Montes Cordillera is a mountain range on the Moon. This feature forms the outer wall of peaks that surround the Mare Orientale impact basin, the inner ring being formed by the Montes Rook. The center of the range is located at selenographic coordinates 17.5° S, 81.6° W, and the diameter is .

This range of peaks lies across the southwestern limb of the Moon, so that they are observed from the side from Earth. The western extreme is approximately 116° W, on the far side of the Moon. The northern part of the range lies just to the south of the lunar equator, while the southern extent reaches about 38° S. The inner face of the range is distinguished by an uneven, ring-shaped plain surrounding the Montes Rook, while the outer extent apparently consists of a wide blanket of ejecta features deposited during the formation of the Mare Orientale.
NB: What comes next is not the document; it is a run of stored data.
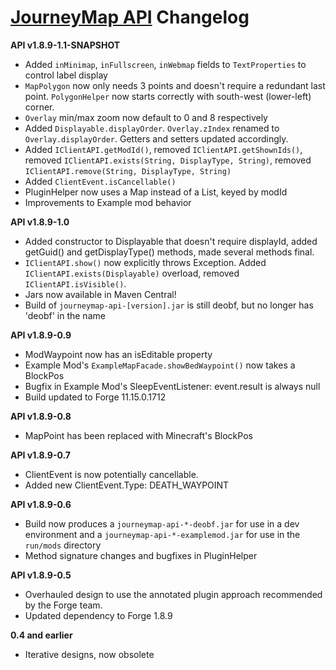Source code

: [JourneyMap API](https://bitbucket.org/TeamJM/journeymap-api) Changelog
======================================================

**API v1.8.9-1.1-SNAPSHOT**

* Added `inMinimap`, `inFullscreen`, `inWebmap` fields to `TextProperties` to control label display
* `MapPolygon` now only needs 3 points and doesn't require a redundant last point. `PolygonHelper` now starts correctly with south-west (lower-left) corner.
* `Overlay` min/max zoom now default to 0 and 8 respectively
* Added `Displayable.displayOrder`. `Overlay.zIndex` renamed to `Overlay.displayOrder`.  Getters and setters updated accordingly.
* Added `IClientAPI.getModId()`, removed `IClientAPI.getShownIds()`, removed `IClientAPI.exists(String, DisplayType, String)`, removed `IClientAPI.remove(String, DisplayType, String)`
* Added `ClientEvent.isCancellable()`
* PluginHelper now uses a Map instead of a List, keyed by modId
* Improvements to Example mod behavior

**API v1.8.9-1.0**

* Added constructor to Displayable that doesn't require displayId, added getGuid() and getDisplayType() methods, made several methods final.
* `IClientAPI.show()` now explicitly throws Exception. Added `IClientAPI.exists(Displayable)` overload, removed `IClientAPI.isVisible()`.
* Jars now available in Maven Central!
* Build of `journeymap-api-[version].jar` is still deobf, but no longer has 'deobf' in the name

**API v1.8.9-0.9**

* ModWaypoint now has an isEditable property
* Example Mod's `ExampleMapFacade.showBedWaypoint()` now takes a BlockPos
* Bugfix in Example Mod's SleepEventListener: event.result is always null
* Build updated to Forge 11.15.0.1712

**API v1.8.9-0.8**

* MapPoint has been replaced with Minecraft's BlockPos

**API v1.8.9-0.7**

* ClientEvent is now potentially cancellable.
* Added new ClientEvent.Type: DEATH_WAYPOINT

**API v1.8.9-0.6**

* Build now produces a `journeymap-api-*-deobf.jar` for use in a dev environment and a `journeymap-api-*-examplemod.jar` for use in the `run/mods` directory
* Method signature changes and bugfixes in PluginHelper

**API v1.8.9-0.5**

* Overhauled design to use the annotated plugin approach recommended by the Forge team.
* Updated dependency to Forge 1.8.9

**0.4 and earlier**

* Iterative designs, now obsolete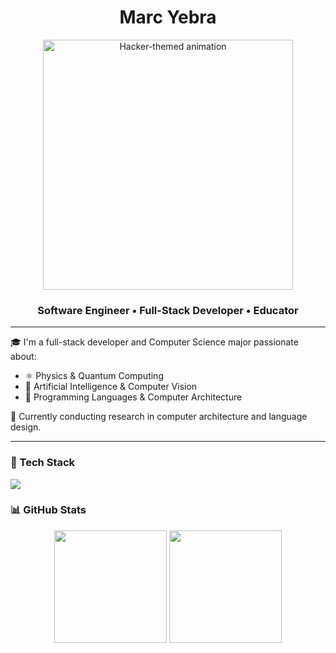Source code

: <h1 align="center">Marc Yebra</h1>

<p align="center">
  <img src="https://i.pinimg.com/originals/6d/d1/2a/6dd12a43413989fcdfeff0f9b8b46f20.gif" width="400" alt="Hacker-themed animation" />
</p>

<h3 align="center">Software Engineer • Full-Stack Developer • Educator</h3>

---

🎓 I'm a full-stack developer and Computer Science major passionate about:

- ⚛️ Physics & Quantum Computing  
- 🤖 Artificial Intelligence & Computer Vision  
- 🧠 Programming Languages & Computer Architecture  

🔬 Currently conducting research in computer architecture and language design.

---

### 🧰 Tech Stack
<img src="https://skillicons.dev/icons?i=javascript,java,python,ruby,react,next,rails,firebase,npm,docker,postgresql,postman,jira" />


### 📊 GitHub Stats

<p align="center">
  <img src="https://github-readme-stats.vercel.app/api?username=MarcYebra&theme=yeblu&show_icons=true&count_private=true&include_all_commits=true" height="180"/>
  <img src="https://github-readme-stats.vercel.app/api/top-langs/?username=MarcYebra&layout=compact&theme=yeblu" height="180"/>
</p>
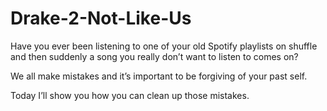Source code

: # Drake-2-Not-Like-Us

Have you ever been listening to one of your old Spotify playlists on shuffle and then suddenly a song you really don’t want to listen to comes on? 

We all make mistakes and it’s important to be forgiving of your past self. 

Today I’ll show you how you can clean up those mistakes.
These have formed various ridges and valleys radial to the mare, and have heavily modified nearby pre-existing crater formations.

Along the inner side of the range to the northeast is a small lunar mare feature named the Lacus Autumni, or Autumn Lake. To the northeast of the range here is the crater pair of Schlüter and Hartwig. The latter crater has been significantly modified by ejecta from Mare Orientale, while the former is a younger feature formed after this supposed impact.

The southeastern portion of the range contains the craters Krasnov and Shaler. To the southeast of the latter formation is a radial valley formation named the Vallis Bouvard. Further to the south and east are another pair of radial valleys named the Vallis Baade and Vallis Inghirami. A similar radial valley, Vallis Bohr, lies to the north of the Montes Cordillera, to the west of the crater Bohr.

The name Cordillera means a chain of mountains in the Spanish language.